Macfarlane Group enjoyed its ninth consecutive year of growth last year, as its results indicate a steady forward charge into the Brexit uncertainty of 2019.


Atkinson: “We would be crazy to make a u-turn now when we could be building on this success”

In results posted this morning (21 February), the Glasgow-headquartered packaging giant showed an 11% increase in turnover to £217.3m for the year to 31 December 2018, while profit before tax was boosted by 17% to £10.9m.

Pre-tax profits were hit by an exceptional charge of £330,000, which related to a High Court ruling on historic Guaranteed Minimum Pension (GMP) equalisation of pension benefits for men and women in relation to GMP. Without the charge, profit would have grown 20% to £11.2m.
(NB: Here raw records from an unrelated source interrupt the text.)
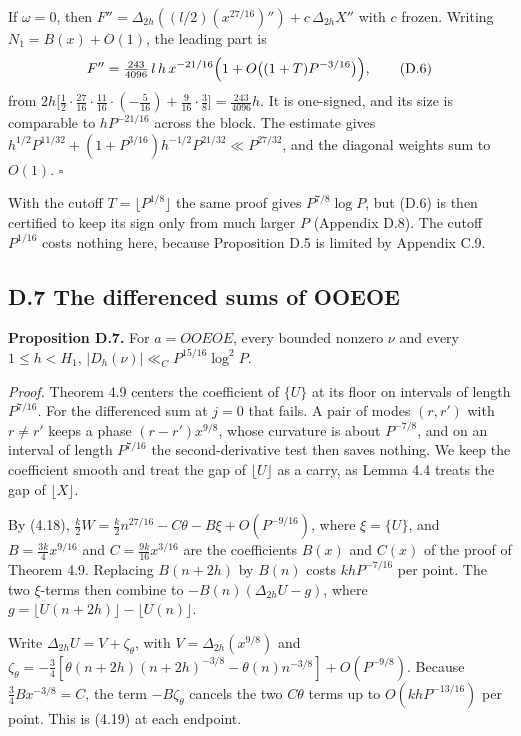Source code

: \documentclass[11pt,a4paper]{article}
\begin{document}
If \(\omega=0\), then
\(F''=\Delta_{2h}((l/2)(x^{27/16})'')+c\,\Delta_{2h}X''\) with \(c\)
frozen. Writing \(N_1=B(x)+O(1)\), the leading part is \[
F''=\tfrac{243}{4096}\,l\,h\,x^{-21/16}
\Bigl(1+O\bigl((1+T)P^{-3/16}\bigr)\Bigr),
\tag{D.6}
\] from
\(2h\bigl[\tfrac12\cdot\tfrac{27}{16}\cdot\tfrac{11}{16}\cdot(-\tfrac5{16})
+\tfrac9{16}\cdot\tfrac38\bigr]=\tfrac{243}{4096}h\). It is one-signed,
and its size is comparable to \(hP^{-21/16}\) across the block. The
estimate gives \(h^{1/2}P^{11/32}+(1+P^{3/16})h^{-1/2}P^{21/32}\ll
P^{27/32}\), and the diagonal weights sum to \(O(1)\). \(\square\)

With the cutoff \(T=\lfloor P^{1/8}\rfloor\) the same proof gives
\(P^{7/8}\log P\), but (D.6) is then certified to keep its sign only
from much larger \(P\) (Appendix D.8). The cutoff \(P^{1/16}\) costs
nothing here, because Proposition D.5 is limited by Appendix C.9.


\subsection{D.7 The differenced sums of
OOEOE}\label{d.7-the-differenced-sums-of-ooeoe}

\textbf{Proposition D.7.} For \(a=OOEOE\), every bounded nonzero \(\nu\)
and every \(1\le h<H_1\), \(|D_h(\nu)|\ll_C P^{15/16}\log^2P\).

\emph{Proof.} Theorem 4.9 centers the coefficient of \(\{U\}\) at its
floor on intervals of length \(P^{7/16}\). For the differenced sum at
\(j=0\) that fails. A pair of modes \((r,r')\) with \(r\ne r'\) keeps a
phase \((r-r')x^{9/8}\), whose curvature is about \(P^{-7/8}\), and on
an interval of length \(P^{7/16}\) the second-derivative test then saves
nothing. We keep the coefficient smooth and treat the gap of
\(\lfloor U\rfloor\) as a carry, as Lemma 4.4 treats the gap of
\(\lfloor X\rfloor\).

By (4.18), \(\tfrac k2W=\tfrac k2n^{27/16}-C\theta-B\xi+O(P^{-9/16})\),
where \(\xi=\{U\}\), and \(B=\tfrac{3k}4x^{9/16}\) and
\(C=\tfrac{9k}{16}x^{3/16}\) are the coefficients \(B(x)\) and \(C(x)\)
of the proof of Theorem 4.9. Replacing \(B(n+2h)\) by \(B(n)\) costs
\(khP^{-7/16}\) per point. The two \(\xi\)-terms then combine to
\(-B(n)(\Delta_{2h}U-g)\), where
\(g=\lfloor U(n+2h)\rfloor-\lfloor U(n)\rfloor\).

Write \(\Delta_{2h}U=V+\zeta_\theta\), with \(V=\Delta_{2h}(x^{9/8})\)
and
\(\zeta_\theta=-\tfrac34[\theta(n+2h)(n+2h)^{-3/8}-\theta(n)n^{-3/8}]
+O(P^{-9/8})\). Because \(\tfrac34Bx^{-3/8}=C\), the term
\(-B\zeta_\theta\) cancels the two \(C\theta\) terms up to
\(O(khP^{-13/16})\) per point. This is (4.19) at each endpoint.
\end{document}
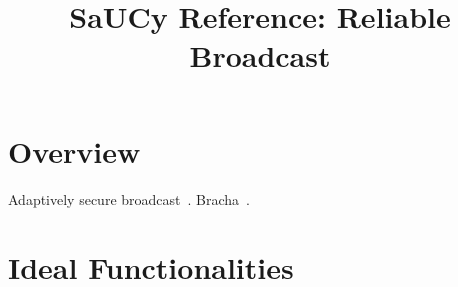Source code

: \documentclass{llncs}
\title{SaUCy Reference: Reliable Broadcast}
\author{}
\institute{}
\begin{document}
\maketitle

\section{Overview}

Adaptively secure broadcast~\cite{garay2011adaptively}. Bracha~\cite{bracha1987asynchronous}.

\section{Ideal Functionalities}

\begin{comment}
\begin{boxdef}{Functionality}{$\Func{BC}$}
  $\Func{BC}$ interacts with an adversary $\mc{S}$ and a set $\mc{P} = \{
  P_1, \ldots, P_n \}$ of parties.
  \begin{enumerate}
    \item Upon receiving $({\sf Bcast}, sid, m)$ from $P_i$, send $({\sf Bcast},
  sid, P_i, m)$ to all parties in $\mc{P}$ and to $\mc{S}$.
  \end{enumerate}
\end{boxdef}


\begin{boxdef}{Functionality}{$\Func{RBC}$}
  $\Func{RBC}$ interacts with an adversary $\mc{S}$ and a set $\mc{P} = \{
  P_1, \ldots, P_n \}$ of parties.
  \begin{enumerate}
    \item Upon receiving $({\sf Bcast}, sid, m)$ from $P_i$, leak $({\sf Bcast},
  sid, P_i, m)$ to $\mc{S}$.
  
    \item Upon receiving $m'$ from $\mc{S}$, do:
    
    \begin{itemize}
      \item If $P_i$ is corrupted, send $({\sf Bcast}, sid, P_i, m')$ to all
  parties in $\mc{P}$.
  
      \item If $P_i$ is not corrupted, send $({\sf Bcast}, sid, P_i, m)$ to all
  parties in $\mc{P}$.
    \end{itemize}
  \end{enumerate}
\end{boxdef}
\end{comment}
\end{document}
The company’s packaging distribution division, which represents around 90% of the business, saw sales increase by 11% to £189.8m, buoyed by the acquisitions of Leicester-based Tyler Packaging and Leyland, Lancashire outfit Harrisons Packaging in the second half of 2018.

Both acquisitions are currently subject to an earn-out period of one year, after which Macfarlane will pay the owners a second fee based on the first-year performance of each firm. Still in the middle of this period, neither firm has undergone significant changes beyond “soft integration” into the group, according to chief executive Peter Atkinson.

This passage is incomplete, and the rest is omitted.